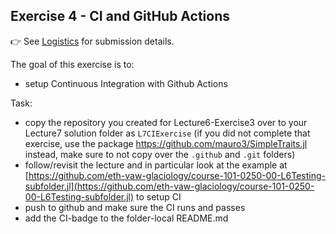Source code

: <!--This file was generated, do not modify it.-->
## Exercise 4 - **CI and GitHub Actions**

👉 See [Logistics](/logistics/#submission) for submission details.

The goal of this exercise is to:
- setup Continuous Integration with Github Actions

Task:
- copy the repository you created for Lecture6-Exercise3 over to your Lecture7 solution folder as `L7CIExercise` (if you did not complete that exercise, use the package https://github.com/mauro3/SimpleTraits.jl instead, make sure to not copy over the `.github` and `.git` folders)
- follow/revisit the lecture and in particular look at the example at [https://github.com/eth-vaw-glaciology/course-101-0250-00-L6Testing-subfolder.jl](https://github.com/eth-vaw-glaciology/course-101-0250-00-L6Testing-subfolder.jl) to setup CI
- push to github and make sure the CI runs and passes
- add the CI-badge to the folder-local README.md

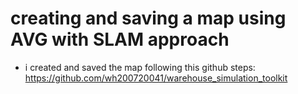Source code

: # creating and saving a map using AVG with SLAM approach
* i created and saved the map following this github steps: https://github.com/wh200720041/warehouse_simulation_toolkit
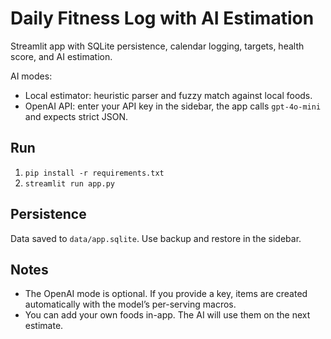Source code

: 
# Daily Fitness Log with AI Estimation

Streamlit app with SQLite persistence, calendar logging, targets, health score, and AI estimation.

AI modes:
- Local estimator: heuristic parser and fuzzy match against local foods.
- OpenAI API: enter your API key in the sidebar, the app calls `gpt-4o-mini` and expects strict JSON.

## Run
1. `pip install -r requirements.txt`
2. `streamlit run app.py`

## Persistence
Data saved to `data/app.sqlite`. Use backup and restore in the sidebar.

## Notes
- The OpenAI mode is optional. If you provide a key, items are created automatically with the model’s per-serving macros.
- You can add your own foods in-app. The AI will use them on the next estimate.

▶ **Assignment**: What lines in the material mention "Actions"? Copy every one of them.

▶ **Task output**:
## Exercise 4 - **CI and GitHub Actions**
- setup Continuous Integration with Github Actions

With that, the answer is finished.